Material shown:
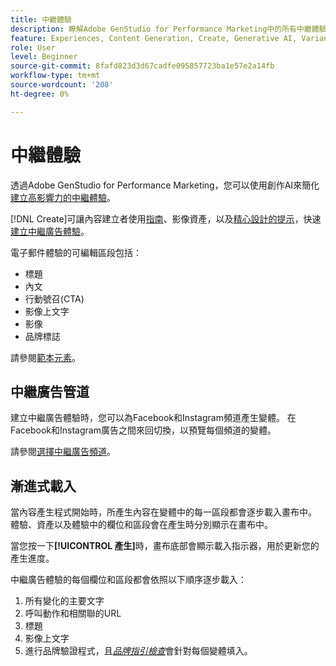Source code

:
```yaml
---
title: 中繼體驗
description: 瞭解Adobe GenStudio for Performance Marketing中的所有中繼體驗。
feature: Experiences, Content Generation, Create, Generative AI, Variant Generation
role: User
level: Beginner
source-git-commit: 8fafd823d3d67cadfe095857723ba1e57e2a14fb
workflow-type: tm+mt
source-wordcount: '208'
ht-degree: 0%

---
```



# 中繼體驗

透過Adobe GenStudio for Performance Marketing，您可以使用創作AI來簡化[建立高影響力的中繼體驗](/help/tutorials/create-meta-ad.md)。

[!DNL Create]可讓內容建立者使用[指南](/help/user-guide/guidelines/overview.md)、影像資產，以及[精心設計的提示](/help/user-guide/effective-prompts.md)，快速[建立中繼廣告體驗](/help/tutorials/create-meta-ad.md)。

電子郵件體驗的可編輯區段包括：

* 標題
* 內文
* 行動號召(CTA)
* 影像上文字
* 影像
* 品牌標誌

請參閱[範本元素](/help/user-guide/content/use-templates.md#template-elements)。

<!-- ## Meta ad capabilities

Content creators and marketers can produce brand-consistent Meta ad experiences in GenStudio for Performance Marketing. -->

## 中繼廣告管道

建立中繼廣告體驗時，您可以為Facebook和Instagram頻道產生變體。 在Facebook和Instagram廣告之間來回切換，以預覽每個頻道的變體。

請參閱[選擇中繼廣告頻道](/help/tutorials/create-meta-ad.md#choose-meta-ads-channel)。

## 漸進式載入

當內容產生程式開始時，所產生內容在變體中的每一區段都會逐步載入畫布中。 體驗、資產以及體驗中的欄位和區段會在產生時分別顯示在畫布中。

當您按一下&#x200B;**[!UICONTROL 產生]**&#x200B;時，畫布底部會顯示載入指示器，用於更新您的產生進度。

中繼廣告體驗的每個欄位和區段都會依照以下順序逐步載入：

1. 所有變化的主要文字
1. 呼叫動作和相關聯的URL
1. 標題
1. 影像上文字
1. 進行品牌驗證程式，且&#x200B;[_品牌指引檢查_](/help/user-guide/guidelines/brand-validation.md#brand-guidelines-check)&#x200B;會針對每個變體填入。
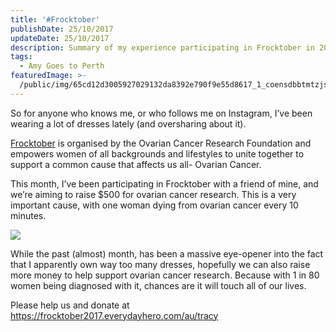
 ```yaml
---
title: '#Frocktober'
publishDate: 25/10/2017
updateDate: 25/10/2017
description: Summary of my experience participating in Frocktober in 2017
tags:
  - Amy Goes to Perth
featuredImage: >-
  /public/img/65cd12d3005927029132da8392e790f9e55d8617_1_coensdbbtmtzjsj4oeypyg.png
---
```

So for anyone who knows me, or who follows me on Instagram, I’ve been wearing a lot of dresses lately (and oversharing about it).

[Frocktober](http://www.frocktober.org.au/) is organised by the Ovarian Cancer Research Foundation and empowers women of all backgrounds and lifestyles to unite together to support a common cause that affects us all- Ovarian Cancer.

This month, I’ve been participating in Frocktober with a friend of mine, and we’re aiming to raise $500 for ovarian cancer research. This is a very important cause, with one woman dying from ovarian cancer every 10 minutes.

![](/public/img/65cd12d3005927029132da8392e790f9e55d8617_1_coensdbbtmtzjsj4oeypyg.png)

While the past (almost) month, has been a massive eye-opener into the fact that I apparently own way too many dresses, hopefully we can also raise more money to help support ovarian cancer research. Because with 1 in 80 women being diagnosed with it, chances are it will touch all of our lives.

Please help us and donate at <https://frocktober2017.everydayhero.com/au/tracy>
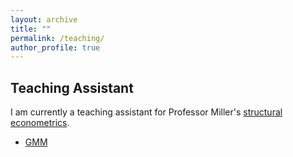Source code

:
 ```yaml
---
layout: archive
title: ""
permalink: /teaching/
author_profile: true
---
```


## Teaching Assistant

I am currently a teaching assistant for Professor Miller's [structural econometrics](https://comlabgames.com/structuraleconometrics/).

- [GMM](/structural-econometrics/1_OLS_LIV.html)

What to work on:
Filtering the entries above by the word "econometrics", copy each line that matches.

Answer box:
I am currently a teaching assistant for Professor Miller's [structural econometrics](https://comlabgames.com/structuraleconometrics/).
- [GMM](/structural-econometrics/1_OLS_LIV.html)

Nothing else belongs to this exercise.